高齢者で心血管核磁気共鳴画像法(CMR)により無症候性心筋梗塞が検出された人は、症候性心筋梗塞患者よりも死亡率が約1.5倍高いことが明らかにされた。一方で心電図(ECG)により無症候性心筋梗塞が検出された人では、死亡率の増大が認められなかった。米国国立衛生研究所(NIH)のErik B. Schelbert氏らが、約900人について行った地域ベースのコホート試験から報告したもので、JAMA誌2012年9月5日号で発表した。無症候性心筋梗塞の検出は予後予測にとって重要だが、ECGでは同検出能に限界があるとされていた。
900人超について、心筋梗塞発症率を調査、死亡率を比較
研究グループは、アイスランドに居住する1907~1935年出生の人が参加する地域無作為抽出コホート「AGES Reykjavik Study」(被験者数5,764人)の中から、2004~2007年に登録された936人(67~93歳)を2011年9月まで追跡した。

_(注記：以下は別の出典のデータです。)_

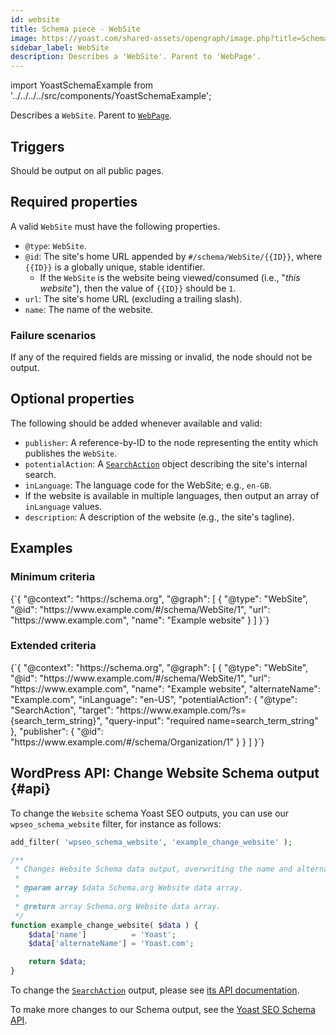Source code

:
 ```yaml
---
id: website
title: Schema piece - WebSite
image: https://yoast.com/shared-assets/opengraph/image.php?title=Schema%20piece%20-%20WebSite
sidebar_label: WebSite
description: Describes a 'WebSite'. Parent to 'WebPage'.
---
```

import YoastSchemaExample from '../../../../src/components/YoastSchemaExample';

Describes a `WebSite`. Parent to [`WebPage`](webpage.md).

## Triggers
Should be output on all public pages.

## Required properties
A valid `WebSite` must have the following properties.

* `@type`: `WebSite`.
* `@id`: The site's home URL appended by `#/schema/WebSite/{{ID}}`, where `{{ID}}` is a globally unique, stable identifier.
  * If the `WebSite` is the website being viewed/consumed (i.e., "*this website*"), then the value of `{{ID}}` should be `1`.
* `url`: The site's home URL (excluding a trailing slash).
* `name`: The name of the website.

### Failure scenarios
If any of the required fields are missing or invalid, the node should not be output.

## Optional properties
The following should be added whenever available and valid:

* `publisher`: A reference-by-ID to the node representing the entity which publishes the `WebSite`.
* `potentialAction`: A [`SearchAction`](searchaction.md) object describing the site's internal search.
* `inLanguage`: The language code for the WebSite; e.g., `en-GB`.
 * If the website is available in multiple languages, then output an array of `inLanguage` values.
* `description`: A description of the website (e.g., the site's tagline).

## Examples

### Minimum criteria

<YoastSchemaExample>
{`{
      "@context": "https://schema.org",
      "@graph": [
          {
              "@type": "WebSite",
              "@id": "https://www.example.com/#/schema/WebSite/1",
              "url": "https://www.example.com",
              "name": "Example website"
          }
      ]
  }`}
</YoastSchemaExample>

### Extended criteria

<YoastSchemaExample>
{`{
      "@context": "https://schema.org",
      "@graph": [
          {
              "@type": "WebSite",
              "@id": "https://www.example.com/#/schema/WebSite/1",
              "url": "https://www.example.com",
              "name": "Example website",
              "alternateName": "Example.com",
              "inLanguage": "en-US",
              "potentialAction": {
                  "@type": "SearchAction",
                  "target": "https://www.example.com/?s={search_term_string}",
                  "query-input": "required name=search_term_string"
              },
              "publisher": {
                  "@id": "https://www.example.com/#/schema/Organization/1"
              }
          }
      ]
  }`}
</YoastSchemaExample>

## WordPress API: Change Website Schema output {#api}

To change the `Website` schema Yoast SEO outputs, you can use our `wpseo_schema_website` filter, for instance as follows:

```php
add_filter( 'wpseo_schema_website', 'example_change_website' );

/**
 * Changes Website Schema data output, overwriting the name and alternateName.
 *
 * @param array $data Schema.org Website data array.
 *
 * @return array Schema.org Website data array.
 */
function example_change_website( $data ) {
    $data['name']          = 'Yoast';
    $data['alternateName'] = 'Yoast.com';

    return $data;
}
```

To change the [`SearchAction`](searchaction.md) output, please see [its API documentation](searchaction.md#api).

To make more changes to our Schema output, see the [Yoast SEO Schema API](../api.md).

心筋梗塞発症率と死亡率について、症状があり入院記録や診療録が確認された患者群と、無症状でCMRまたはECGで検出された患者群について、それぞれ比較した。
被験者の平均年齢は76歳、うち52%が女性だった。
CMRによる無症候性心筋梗塞検出は、ECG検出よりも有意に高率
結果、症候性心筋梗塞が確認できたのは91人(9.7%、95%CI:8~12)だった。無症候性心筋梗塞は、CMR検出群は157人(17%、同:14~19)で、ECG検出群46人(5%、同:4~6)よりも有意に高率だった(p<0.001)。
被験者のうち糖尿病を有していた337人についても、CMR無症候性心筋梗塞検出群は21%(同:17~26)で、ECG同検出群の4%(同:2~7)に比べ、有意に高率だった(p<0.001)。

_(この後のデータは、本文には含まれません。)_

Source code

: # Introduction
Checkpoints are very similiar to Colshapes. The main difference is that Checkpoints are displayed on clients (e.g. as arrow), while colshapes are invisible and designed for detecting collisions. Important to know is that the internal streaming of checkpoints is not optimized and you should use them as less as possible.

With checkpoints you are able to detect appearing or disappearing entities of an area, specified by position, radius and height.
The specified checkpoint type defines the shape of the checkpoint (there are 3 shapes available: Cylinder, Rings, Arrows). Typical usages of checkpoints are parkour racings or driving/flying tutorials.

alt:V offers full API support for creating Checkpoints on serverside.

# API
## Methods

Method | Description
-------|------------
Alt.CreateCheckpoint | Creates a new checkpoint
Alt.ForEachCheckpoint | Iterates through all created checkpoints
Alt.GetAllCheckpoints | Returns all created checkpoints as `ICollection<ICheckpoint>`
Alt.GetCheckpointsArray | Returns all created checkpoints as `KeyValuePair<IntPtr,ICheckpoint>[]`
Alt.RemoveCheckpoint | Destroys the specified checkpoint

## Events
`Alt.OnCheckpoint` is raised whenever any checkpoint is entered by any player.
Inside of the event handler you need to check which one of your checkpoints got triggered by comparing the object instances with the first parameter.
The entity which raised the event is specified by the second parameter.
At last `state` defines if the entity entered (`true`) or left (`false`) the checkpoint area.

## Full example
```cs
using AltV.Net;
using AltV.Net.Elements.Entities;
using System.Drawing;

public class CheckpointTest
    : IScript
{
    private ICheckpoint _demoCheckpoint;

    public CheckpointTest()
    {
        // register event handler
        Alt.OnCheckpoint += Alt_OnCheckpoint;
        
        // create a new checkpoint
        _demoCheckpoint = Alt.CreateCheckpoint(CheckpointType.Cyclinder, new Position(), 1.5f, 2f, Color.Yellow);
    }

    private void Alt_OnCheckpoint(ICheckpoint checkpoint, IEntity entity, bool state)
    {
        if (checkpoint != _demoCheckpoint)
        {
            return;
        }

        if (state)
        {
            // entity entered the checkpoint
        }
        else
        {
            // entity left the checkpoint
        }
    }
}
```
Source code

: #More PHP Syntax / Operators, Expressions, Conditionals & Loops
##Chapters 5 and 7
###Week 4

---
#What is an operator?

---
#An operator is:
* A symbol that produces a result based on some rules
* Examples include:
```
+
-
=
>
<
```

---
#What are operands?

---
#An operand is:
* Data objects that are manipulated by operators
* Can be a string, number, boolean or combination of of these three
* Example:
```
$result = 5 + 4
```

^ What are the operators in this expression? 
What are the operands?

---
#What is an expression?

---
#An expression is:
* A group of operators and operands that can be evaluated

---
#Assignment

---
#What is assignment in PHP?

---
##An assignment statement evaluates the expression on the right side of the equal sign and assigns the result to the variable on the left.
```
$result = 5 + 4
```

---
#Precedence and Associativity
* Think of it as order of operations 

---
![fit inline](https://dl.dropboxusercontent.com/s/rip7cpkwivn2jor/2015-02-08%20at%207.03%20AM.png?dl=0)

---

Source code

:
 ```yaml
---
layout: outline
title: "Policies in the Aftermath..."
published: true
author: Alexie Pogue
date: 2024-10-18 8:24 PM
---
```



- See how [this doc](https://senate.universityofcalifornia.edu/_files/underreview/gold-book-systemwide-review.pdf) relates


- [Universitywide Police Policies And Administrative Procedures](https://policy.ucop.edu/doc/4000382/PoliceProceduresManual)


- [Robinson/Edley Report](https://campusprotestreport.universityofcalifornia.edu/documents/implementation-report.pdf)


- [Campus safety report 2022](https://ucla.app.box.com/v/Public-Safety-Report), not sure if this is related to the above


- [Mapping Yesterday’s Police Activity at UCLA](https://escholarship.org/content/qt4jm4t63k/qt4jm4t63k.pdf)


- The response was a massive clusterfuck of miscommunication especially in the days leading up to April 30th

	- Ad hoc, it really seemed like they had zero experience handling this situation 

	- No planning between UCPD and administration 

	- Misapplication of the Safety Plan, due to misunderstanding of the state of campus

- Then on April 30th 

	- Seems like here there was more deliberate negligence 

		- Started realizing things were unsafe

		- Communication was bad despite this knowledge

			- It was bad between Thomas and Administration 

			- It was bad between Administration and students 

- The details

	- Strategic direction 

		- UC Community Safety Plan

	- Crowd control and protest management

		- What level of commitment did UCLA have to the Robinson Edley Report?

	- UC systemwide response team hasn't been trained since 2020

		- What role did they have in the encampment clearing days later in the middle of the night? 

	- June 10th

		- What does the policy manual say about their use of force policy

追跡期間中央値6.4年の間の死亡率は、症候性心筋梗塞群が33%、無症候性心筋梗塞群が28%で、心筋梗塞の認められない人の17%に比べ、いずれも高率だった。CMRで検出された無症候性心筋梗塞は、アテローム硬化症リスク因子、冠動脈カルシウム、冠動脈血行再建術、末梢血管疾患と関連していた。
CMR無症候性心筋梗塞検出群は、症候性心筋梗塞群と比べ、死亡率に関するリスク層別化の改善がみられた(純再分類改善度:0.34)。年齢、性別、糖尿病の有無、症候性心筋梗塞で補正後も、CMR無症候性心筋梗塞検出群の死亡率増大は保持され(ハザード比:1.45、絶対リスク増加:8%)、リスク層別化の有意な改善が認められた(純再分類改善度:0.16)。

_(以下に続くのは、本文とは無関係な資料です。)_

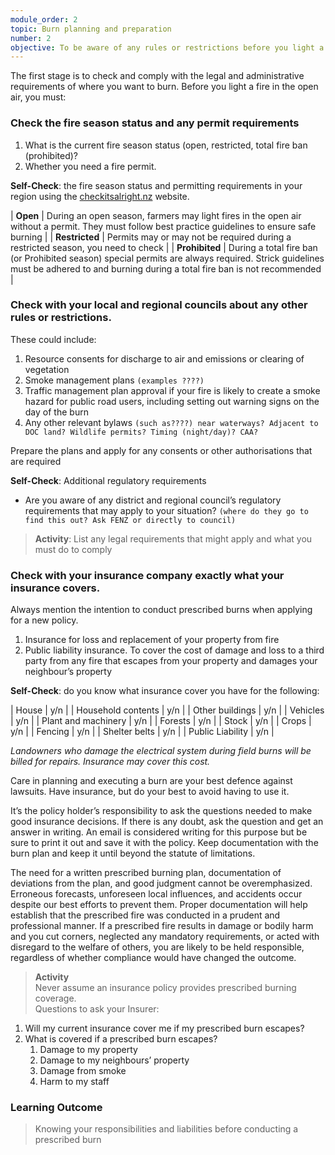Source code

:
 ```yaml
---
module_order: 2
topic: Burn planning and preparation
number: 2
objective: To be aware of any rules or restrictions before you light a match
---
```




The first stage is to check and comply with the legal and administrative requirements of where you want to burn.  Before you light a fire in the open air, you must:

### Check the fire season status and any permit requirements 

1. What is the current fire season status (open, restricted, total fire ban (prohibited)?
1. Whether you need a fire permit.


__Self-Check__: the fire season status and permitting requirements in your region using the [checkitsalright.nz](https://checkitsalright.nz) website.

| __Open__       | During an open season, farmers may light fires in the open air without a permit. They must follow best practice guidelines to ensure safe burning |
| __Restricted__ | Permits may or may not be required during a restricted season, you need to check |
| __Prohibited__ | During a total fire ban (or Prohibited season) special permits are always required. Strick guidelines must be adhered to and burning during a total fire ban is not recommended |


### Check with your local and regional councils about any other rules or restrictions.

These could include:
1. Resource consents for discharge to air and emissions or clearing of vegetation
1. Smoke management plans `(examples ????)`
1. Traffic management plan approval if your fire is likely to create a smoke hazard for public road users, including setting out warning signs on the day of the burn
1. Any other relevant bylaws  `(such as????) near waterways? Adjacent to DOC land? Wildlife permits? Timing (night/day)? CAA?`

Prepare the plans and apply for any consents or other authorisations that are required

__Self-Check__: Additional regulatory requirements
- Are you aware of any district and regional council’s regulatory requirements that may apply to your situation?  `(where do they go to find this out? Ask FENZ or directly to council)`

> __Activity__: List any legal requirements that might apply and what you must do to comply

### Check with your insurance company exactly what your insurance covers.

Always mention the intention to conduct prescribed burns when applying for a new policy.
1. Insurance for loss and replacement of your property from fire
1. Public liability insurance. To cover the cost of damage and loss to a third party from any fire that escapes from your property and damages your neighbour’s property

__Self-Check__: do you know what insurance cover you have for the following:

| House               | y/n |
| Household contents  | y/n |
| Other buildings     | y/n |
| Vehicles            | y/n |
| Plant and machinery | y/n |
| Forests             | y/n |
| Stock               | y/n |
| Crops               | y/n |
| Fencing             | y/n |
| Shelter belts       | y/n |
| Public Liability    | y/n |

_Landowners who damage the electrical system during field burns will be billed for repairs. Insurance may cover this cost._

Care in planning and executing a burn are your best defence against lawsuits. Have insurance, but do your best to avoid having to use it.

It’s the policy holder’s responsibility to ask the questions needed to make good insurance decisions.  If there is any doubt, ask the question and get an answer in writing.  An email is considered writing for this purpose but be sure to print it out and save it with the policy. Keep documentation with the burn plan and keep it until beyond the statute of limitations.

The need for a written prescribed burning plan, documentation of deviations from the plan, and good judgment cannot be overemphasized. Erroneous forecasts, unforeseen local influences, and accidents occur despite our best efforts to prevent them. Proper documentation will help establish that the prescribed fire was conducted in a prudent and professional manner. If a prescribed fire results in damage or bodily harm and you cut corners, neglected any mandatory requirements, or acted with disregard to the welfare of others, you are likely to be held responsible, regardless of whether compliance would have changed the outcome.

> __Activity__  
Never assume an insurance policy provides prescribed burning coverage.  
Questions to ask your Insurer:  
1. Will my current insurance cover me if my prescribed burn escapes?
2. What is covered if a prescribed burn escapes?
    1. Damage to my property
    1. Damage to my neighbours’ property
    1. Damage from smoke
    1. Harm to my staff

### Learning Outcome
> Knowing your responsibilities and liabilities before conducting a prescribed burn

一方、ECG無症候性心筋梗塞検出群は、死亡率増大やリスク層別化の改善は認められなかった(ハザード比:0.88、純再分類改善度:-0.05)。
なお、症候性心筋梗塞群と比べ、CMR無症候性心筋梗塞検出群は、スタチンを始めとする薬物療法を行っている頻度が低かった(36%対73%、p<0.001)。